In Folge 17 der #FacesOfPhotography nimmt und der Streetfotograf Dave Tacon uns mit nach Shanghai:
What is the current crisis situation in Shanghai?
Shanghai is in a strange place right now. It’s locked down, but at the same time, it’s not. Restaurant, bars and even cinemas are open again. I went to brunch with a bunch of friends, but one friend from the United States didn’t get back to Shanghai before they closed the border, so he’s marooned in Thailand. Even though those of us in China can go about our normal lives, we’re marooned here too.
And what is the general situation of the photography industry?

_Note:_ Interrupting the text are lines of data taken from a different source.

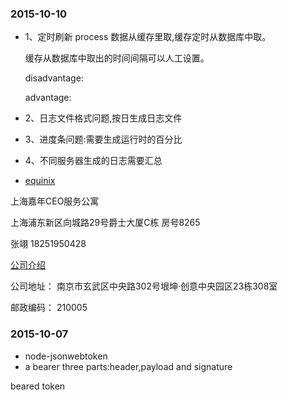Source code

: ### 2015-10-10
*	1、定时刷新 process 数据从缓存里取,缓存定时从数据库中取。

	缓存从数据库中取出的时间间隔可以人工设置。

	disadvantage:

	advantage:

*	2、日志文件格式问题,按日生成日志文件

*	3、进度条问题:需要生成运行时的百分比
	
*	4、不同服务器生成的日志需要汇总

*	[equinix](http://www.equinix.cn/locations/asia-colocation/asia-data-centers/)

上海嘉年CEO服务公寓 

上海浦东新区向城路29号爵士大厦C栋 房号8265

张翊 18251950428

[公司介绍](http://companyadc.51job.com/companyads/2015/nj/sailailuo0304_8819wh/index.htm)

公司地址：	南京市玄武区中央路302号垠坤·创意中央园区23栋308室
 
邮政编码：	210005

### 2015-10-07
*	node-jsonwebtoken
*	a bearer three parts:header,payload and signature

beared token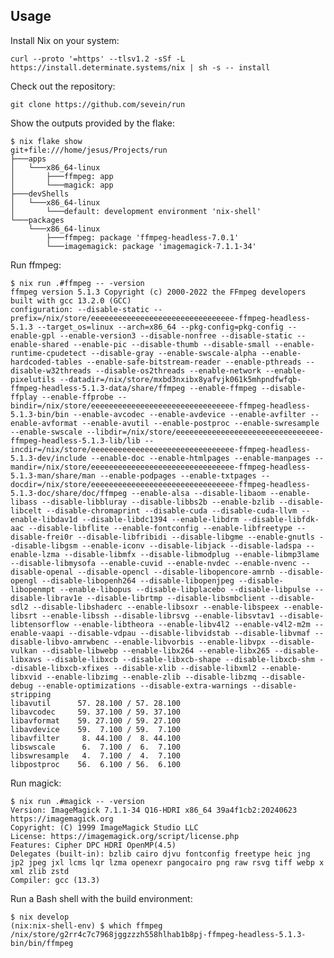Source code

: ## Usage

Install Nix on your system:

    curl --proto '=https' --tlsv1.2 -sSf -L https://install.determinate.systems/nix | sh -s -- install

Check out the repository:

    git clone https://github.com/sevein/run

Show the outputs provided by the flake:

    $ nix flake show
    git+file:///home/jesus/Projects/run
    ├───apps
    │   └───x86_64-linux
    │       ├───ffmpeg: app
    │       └───magick: app
    ├───devShells
    │   └───x86_64-linux
    │       └───default: development environment 'nix-shell'
    └───packages
        └───x86_64-linux
            ├───ffmpeg: package 'ffmpeg-headless-7.0.1'
            └───imagemagick: package 'imagemagick-7.1.1-34'

Run ffmpeg:

    $ nix run .#ffmpeg -- -version
    ffmpeg version 5.1.3 Copyright (c) 2000-2022 the FFmpeg developers
    built with gcc 13.2.0 (GCC)
    configuration: --disable-static --prefix=/nix/store/eeeeeeeeeeeeeeeeeeeeeeeeeeeeeeee-ffmpeg-headless-5.1.3 --target_os=linux --arch=x86_64 --pkg-config=pkg-config --enable-gpl --enable-version3 --disable-nonfree --disable-static --enable-shared --enable-pic --disable-thumb --disable-small --enable-runtime-cpudetect --disable-gray --enable-swscale-alpha --enable-hardcoded-tables --enable-safe-bitstream-reader --enable-pthreads --disable-w32threads --disable-os2threads --enable-network --enable-pixelutils --datadir=/nix/store/mxbd3nxibx8yafvjk061k5mhpndfwfqb-ffmpeg-headless-5.1.3-data/share/ffmpeg --enable-ffmpeg --disable-ffplay --enable-ffprobe --bindir=/nix/store/eeeeeeeeeeeeeeeeeeeeeeeeeeeeeeee-ffmpeg-headless-5.1.3-bin/bin --enable-avcodec --enable-avdevice --enable-avfilter --enable-avformat --enable-avutil --enable-postproc --enable-swresample --enable-swscale --libdir=/nix/store/eeeeeeeeeeeeeeeeeeeeeeeeeeeeeeee-ffmpeg-headless-5.1.3-lib/lib --incdir=/nix/store/eeeeeeeeeeeeeeeeeeeeeeeeeeeeeeee-ffmpeg-headless-5.1.3-dev/include --enable-doc --enable-htmlpages --enable-manpages --mandir=/nix/store/eeeeeeeeeeeeeeeeeeeeeeeeeeeeeeee-ffmpeg-headless-5.1.3-man/share/man --enable-podpages --enable-txtpages --docdir=/nix/store/eeeeeeeeeeeeeeeeeeeeeeeeeeeeeeee-ffmpeg-headless-5.1.3-doc/share/doc/ffmpeg --enable-alsa --disable-libaom --enable-libass --disable-libbluray --disable-libbs2b --enable-bzlib --disable-libcelt --disable-chromaprint --disable-cuda --disable-cuda-llvm --enable-libdav1d --disable-libdc1394 --enable-libdrm --disable-libfdk-aac --disable-libflite --enable-fontconfig --enable-libfreetype --disable-frei0r --disable-libfribidi --disable-libgme --enable-gnutls --disable-libgsm --enable-iconv --disable-libjack --disable-ladspa --enable-lzma --disable-libmfx --disable-libmodplug --enable-libmp3lame --disable-libmysofa --enable-cuvid --enable-nvdec --enable-nvenc --disable-openal --disable-opencl --disable-libopencore-amrnb --disable-opengl --disable-libopenh264 --disable-libopenjpeg --disable-libopenmpt --enable-libopus --disable-libplacebo --disable-libpulse --disable-librav1e --disable-librtmp --disable-libsmbclient --disable-sdl2 --disable-libshaderc --enable-libsoxr --enable-libspeex --enable-libsrt --enable-libssh --disable-librsvg --enable-libsvtav1 --disable-libtensorflow --enable-libtheora --enable-libv4l2 --enable-v4l2-m2m --enable-vaapi --disable-vdpau --disable-libvidstab --disable-libvmaf --disable-libvo-amrwbenc --enable-libvorbis --enable-libvpx --disable-vulkan --disable-libwebp --enable-libx264 --enable-libx265 --disable-libxavs --disable-libxcb --disable-libxcb-shape --disable-libxcb-shm --disable-libxcb-xfixes --disable-xlib --disable-libxml2 --enable-libxvid --enable-libzimg --enable-zlib --disable-libzmq --disable-debug --enable-optimizations --disable-extra-warnings --disable-stripping
    libavutil      57. 28.100 / 57. 28.100
    libavcodec     59. 37.100 / 59. 37.100
    libavformat    59. 27.100 / 59. 27.100
    libavdevice    59.  7.100 / 59.  7.100
    libavfilter     8. 44.100 /  8. 44.100
    libswscale      6.  7.100 /  6.  7.100
    libswresample   4.  7.100 /  4.  7.100
    libpostproc    56.  6.100 / 56.  6.100

Run magick:

    $ nix run .#magick -- -version
    Version: ImageMagick 7.1.1-34 Q16-HDRI x86_64 39a4f1cb2:20240623 https://imagemagick.org
    Copyright: (C) 1999 ImageMagick Studio LLC
    License: https://imagemagick.org/script/license.php
    Features: Cipher DPC HDRI OpenMP(4.5)
    Delegates (built-in): bzlib cairo djvu fontconfig freetype heic jng jp2 jpeg jxl lcms lqr lzma openexr pangocairo png raw rsvg tiff webp x xml zlib zstd
    Compiler: gcc (13.3)

Run a Bash shell with the build environment:

    $ nix develop
    (nix:nix-shell-env) $ which ffmpeg
    /nix/store/g2rr4c7c7968jggzzzh558hlhab1b8pj-ffmpeg-headless-5.1.3-bin/bin/ffmpeg
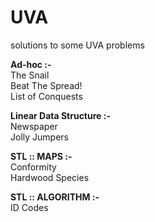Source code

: UVA
===

solutions to some UVA problems

<b>Ad-hoc :-</b><br>
The Snail<br>
Beat The Spread!<br>
List of Conquests<br>

<b>Linear Data Structure :-</b><br>
Newspaper<br>
Jolly Jumpers<br>

<b>STL :: MAPS :- </b><br>
Conformity <br>
Hardwood Species<br>

<b>STL :: ALGORITHM :- </b><br>
ID Codes<br>
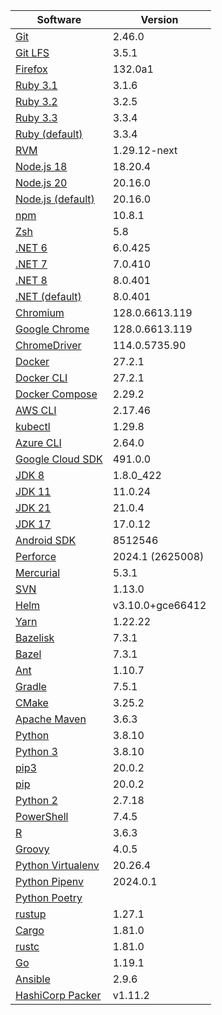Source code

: [//]: # (title: Preinstalled Software on TeamCity Cloud Ubuntu Agents)
[//]: # (auxiliary-id: Preinstalled Software on TeamCity Cloud Ubuntu Agents)

<chunk id="ubuntu-jb-agents">

|Software|Version|
|---|---|
|[Git](https://git-scm.com/)|2.46.0|
|[Git LFS](https://git-lfs.github.com/)|3.5.1|
|[Firefox](https://www.mozilla.org/en-US/firefox/)|132.0a1|
|[Ruby 3.1](https://www.ruby-lang.org/en/)|3.1.6|
|[Ruby 3.2](https://www.ruby-lang.org/en/)|3.2.5|
|[Ruby 3.3](https://www.ruby-lang.org/en/)|3.3.4|
|[Ruby (default)](https://www.ruby-lang.org/en/)|3.3.4|
|[RVM](https://rvm.io/)|1.29.12-next|
|[Node.js 18](https://nodejs.org/)|18.20.4|
|[Node.js 20](https://nodejs.org/)|20.16.0|
|[Node.js (default)](https://nodejs.org/)|20.16.0|
|[npm](https://www.npmjs.com/)|10.8.1|
|[Zsh](https://www.zsh.org/)|5.8|
|[.NET 6](https://dotnet.microsoft.com/)|6.0.425|
|[.NET 7](https://dotnet.microsoft.com/)|7.0.410|
|[.NET 8](https://dotnet.microsoft.com/)|8.0.401|
|[.NET (default)](https://dotnet.microsoft.com/)|8.0.401|
|[Chromium](https://www.chromium.org/)|128.0.6613.119|
|[Google Chrome](https://www.google.com/chrome/)|128.0.6613.119|
|[ChromeDriver](https://chromedriver.chromium.org/)|114.0.5735.90|
|[Docker](https://www.docker.com/)|27.2.1|
|[Docker CLI](https://docs.docker.com/engine/reference/commandline/cli/)|27.2.1|
|[Docker Compose](https://docs.docker.com/compose/)|2.29.2|
|[AWS CLI](https://aws.amazon.com/cli/)|2.17.46|
|[kubectl](https://kubernetes.io/docs/tasks/tools/#kubectl)|1.29.8|
|[Azure CLI](https://docs.microsoft.com/en-us/cli/azure/)|2.64.0|
|[Google Cloud SDK](https://cloud.google.com/sdk)|491.0.0|
|[JDK 8](https://docs.aws.amazon.com/corretto/latest/corretto-8-ug/downloads-list.html)|1.8.0_422|
|[JDK 11](https://docs.aws.amazon.com/corretto/latest/corretto-11-ug/downloads-list.html)|11.0.24|
|[JDK 21](https://docs.aws.amazon.com/corretto/latest/corretto-21-ug/downloads-list.html)|21.0.4|
|[JDK 17](https://docs.aws.amazon.com/corretto/latest/corretto-17-ug/downloads-list.html)|17.0.12|
|[Android SDK](https://developer.android.com/studio/command-line)|8512546|
|[Perforce](https://www.perforce.com/)|2024.1 (2625008)|
|[Mercurial](https://www.mercurial-scm.org/)|5.3.1|
|[SVN](https://subversion.apache.org/)|1.13.0|
|[Helm](https://helm.sh/)|v3.10.0+gce66412|
|[Yarn](https://yarnpkg.com/)|1.22.22|
|[Bazelisk](https://github.com/bazelbuild/bazelisk)|7.3.1|
|[Bazel](https://bazel.build/)|7.3.1|
|[Ant](https://ant.apache.org/)|1.10.7|
|[Gradle](https://gradle.org/)|7.5.1|
|[CMake](https://cmake.org/)|3.25.2|
|[Apache Maven](https://maven.apache.org/)|3.6.3|
|[Python](https://www.python.org/)|3.8.10|
|[Python 3](https://www.python.org/downloads/)|3.8.10|
|[pip3](https://pip.pypa.io/en/stable/)|20.0.2|
|[pip](https://pip.pypa.io/en/stable/)|20.0.2|
|[Python 2](https://www.python.org/downloads/)|2.7.18|
|[PowerShell](https://docs.microsoft.com/en-us/powershell/)|7.4.5|
|[R](https://www.r-project.org/)|3.6.3|
|[Groovy](https://groovy-lang.org/)|4.0.5|
|[Python Virtualenv](https://virtualenv.pypa.io/en/latest/)|20.26.4|
|[Python Pipenv](https://pipenv.pypa.io/en/latest/)|2024.0.1|
|[Python Poetry](https://python-poetry.org/)||
|[rustup](https://rustup.rs/)|1.27.1|
|[Cargo](https://doc.rust-lang.org/cargo/)|1.81.0|
|[rustc](https://doc.rust-lang.org/rustc/what-is-rustc.html)|1.81.0|
|[Go](https://golang.org/)|1.19.1|
|[Ansible](https://www.ansible.com/)|2.9.6|
|[HashiCorp Packer](https://www.packer.io/)|v1.11.2|

</chunk> 
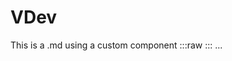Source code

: <script setup>
import NewVue from '/vue/NewVue.vue'
</script>

# VDev

This is a .md using a custom component
:::raw
<NewVue />
:::
...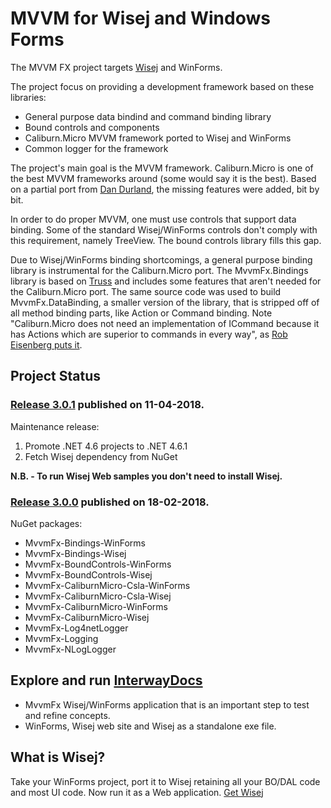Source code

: # MVVM for Wisej and Windows Forms

The MVVM FX project targets [Wisej](http://wisej.com) and WinForms.

The project focus on providing a development framework based on these libraries:
- General purpose data bindind and command binding library
- Bound controls and components
- Caliburn.Micro MVVM framework ported to Wisej and WinForms
- Common logger for the framework

The project's main goal is the MVVM framework. Caliburn.Micro is one of the best MVVM frameworks around (some would say it is the best). Based on a partial port from [Dan Durland](http://caliburnmicro.codeplex.com/SourceControl/network/forks/ddurland/CaliburnMicroWinForms), the missing features were added, bit by bit.

In order to do proper MVVM, one must use controls that support data binding. Some of the standard Wisej/WinForms controls don't comply with this requirement, namely TreeView. The bound controls library fills this gap.

Due to Wisej/WinForms binding shortcomings, a general purpose binding library is instrumental for the Caliburn.Micro port. The MvvmFx.Bindings library is based on [Truss](http://truss.codeplex.com/) and includes some features that aren't needed for the Caliburn.Micro port. The same source code was used to build MvvmFx.DataBinding, a smaller version of the library, that is stripped off of all method binding parts, like Action or Command binding. Note "Caliburn.Micro does not need an implementation of ICommand because it has Actions which are superior to commands in every way", as [Rob Eisenberg puts it](http://caliburnmicro.codeplex.com/discussions/241024).

## Project Status

### [Release 3.0.1](https://github.com/MvvmFx/MvvmFx/releases/tag/v3.0.1) published on 11-04-2018.

Maintenance release:
1. Promote .NET 4.6 projects to .NET 4.6.1
2. Fetch Wisej dependency from NuGet

__N.B. - To run Wisej Web samples you don't need to install Wisej.__

### [Release 3.0.0](https://github.com/MvvmFx/MvvmFx/releases/tag/v3.0.0) published on 18-02-2018.

NuGet packages:
- MvvmFx-Bindings-WinForms
- MvvmFx-Bindings-Wisej
- MvvmFx-BoundControls-WinForms
- MvvmFx-BoundControls-Wisej
- MvvmFx-CaliburnMicro-Csla-WinForms
- MvvmFx-CaliburnMicro-Csla-Wisej
- MvvmFx-CaliburnMicro-WinForms
- MvvmFx-CaliburnMicro-Wisej
- MvvmFx-Log4netLogger
- MvvmFx-Logging
- MvvmFx-NLogLogger

## Explore and run [InterwayDocs](http://github.com/MvvmFx/InterwayDocs)
- MvvmFx Wisej/WinForms application that is an important step to test and refine concepts.
- WinForms, Wisej web site and Wisej as a standalone exe file.

## What is Wisej?

Take your WinForms project, port it to Wisej retaining all your BO/DAL code and most UI code.
Now run it as a Web application.
[Get Wisej](http://wisej.com)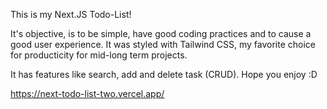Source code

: This is my Next.JS Todo-List!

It's objective, is to be simple, have good coding practices and to cause a good user experience.
It was styled with Tailwind CSS, my favorite choice for producticity for mid-long term projects.

It has features like search, add and delete task (CRUD). Hope you enjoy :D

https://next-todo-list-two.vercel.app/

The photography industry has been hit hard by the crisis. As for me personally, I shoot a lot of events and usually get some editorial work around fashion week, but all of that has been cancelled. I also have some hotel brands as clients. That work has evaporated too. Work is starting to come in trickles and I had two meeting at advertising agencies last week – my first face to face meetings since the first half of January. Few industries have not been severely impacted by the crisis though.
What do you think photography can and should do at the moment?
One thing that has benefited from the crisis is street photography in Shanghai. As almost everyone you see outdoors wears a mask, shooting street scenes here has a stronger historical significance. My background is in photojournalism so although my cash flow has taken a hit, the situation has invigorated my photography as I’m compelled to take a camera whenever I leave my apartment. It’s important to document this time.
What is your photographic wish for the time after the crisis?
This year I had hoped to complete a project on China’s land borders. There are 13 of them and so far I’ve photographed six of them. I’ll just have to wait and see about when I’ll be able to continue this series.